# [Your instructions]
Every line from the one containing "Connect GitHub repo" down to the last line of the listing below should be restated exactly, and nothing else.

[Provided information Boundary: Start]

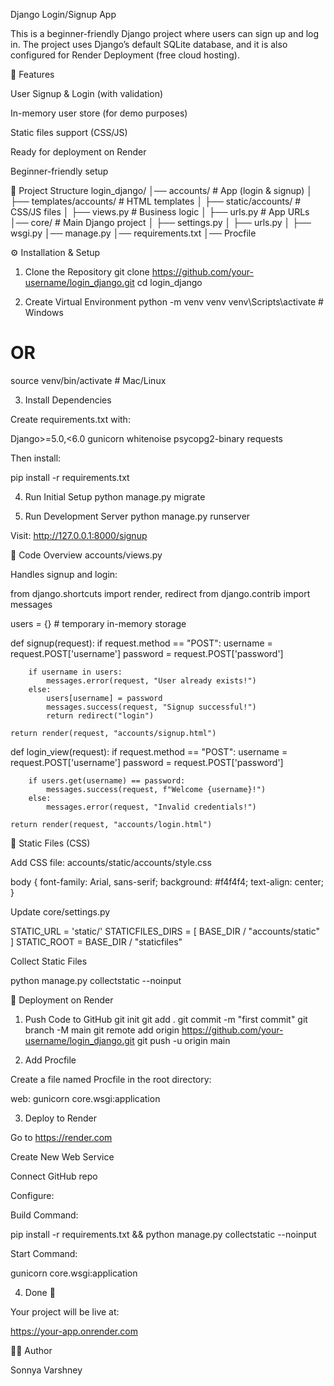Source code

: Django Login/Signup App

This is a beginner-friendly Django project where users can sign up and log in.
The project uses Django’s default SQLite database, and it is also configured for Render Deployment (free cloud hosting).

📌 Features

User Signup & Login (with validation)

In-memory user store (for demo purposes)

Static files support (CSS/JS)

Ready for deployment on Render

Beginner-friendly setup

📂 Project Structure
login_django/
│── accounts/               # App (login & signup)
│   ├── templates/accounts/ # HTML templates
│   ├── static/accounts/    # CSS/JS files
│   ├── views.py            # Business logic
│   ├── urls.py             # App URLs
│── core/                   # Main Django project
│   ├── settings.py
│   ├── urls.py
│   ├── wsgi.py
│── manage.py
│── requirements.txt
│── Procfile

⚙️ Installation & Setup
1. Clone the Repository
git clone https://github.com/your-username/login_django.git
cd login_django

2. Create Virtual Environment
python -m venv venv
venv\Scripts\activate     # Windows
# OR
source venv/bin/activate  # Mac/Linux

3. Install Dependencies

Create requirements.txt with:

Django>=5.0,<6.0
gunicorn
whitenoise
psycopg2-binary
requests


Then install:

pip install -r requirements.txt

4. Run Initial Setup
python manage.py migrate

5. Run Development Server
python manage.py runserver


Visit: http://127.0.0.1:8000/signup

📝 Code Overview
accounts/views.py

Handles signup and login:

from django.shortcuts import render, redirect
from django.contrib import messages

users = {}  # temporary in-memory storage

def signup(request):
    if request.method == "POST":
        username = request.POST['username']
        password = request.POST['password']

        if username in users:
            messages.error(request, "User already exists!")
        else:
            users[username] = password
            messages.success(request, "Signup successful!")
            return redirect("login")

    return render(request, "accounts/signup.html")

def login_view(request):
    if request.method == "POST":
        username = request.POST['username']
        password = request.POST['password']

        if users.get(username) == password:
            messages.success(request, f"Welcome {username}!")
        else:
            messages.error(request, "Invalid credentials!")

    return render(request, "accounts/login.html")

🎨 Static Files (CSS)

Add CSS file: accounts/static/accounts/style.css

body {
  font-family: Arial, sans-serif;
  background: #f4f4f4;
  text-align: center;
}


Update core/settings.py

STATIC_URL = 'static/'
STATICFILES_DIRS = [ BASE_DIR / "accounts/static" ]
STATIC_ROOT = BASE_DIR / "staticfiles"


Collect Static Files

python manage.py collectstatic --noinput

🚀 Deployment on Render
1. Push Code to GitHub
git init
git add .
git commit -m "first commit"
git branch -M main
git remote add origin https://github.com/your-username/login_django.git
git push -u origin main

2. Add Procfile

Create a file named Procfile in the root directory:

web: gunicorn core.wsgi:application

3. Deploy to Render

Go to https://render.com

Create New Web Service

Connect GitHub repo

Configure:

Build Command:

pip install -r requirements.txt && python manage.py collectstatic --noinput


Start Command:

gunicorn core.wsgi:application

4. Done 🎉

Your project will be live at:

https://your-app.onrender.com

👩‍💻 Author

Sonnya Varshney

[Provided information Boundary: End]

# [Solution for this task]
Connect GitHub repo

Configure:

Build Command:

pip install -r requirements.txt && python manage.py collectstatic --noinput


Start Command:

gunicorn core.wsgi:application

4. Done 🎉

Your project will be live at:

https://your-app.onrender.com

👩‍💻 Author

Sonnya Varshney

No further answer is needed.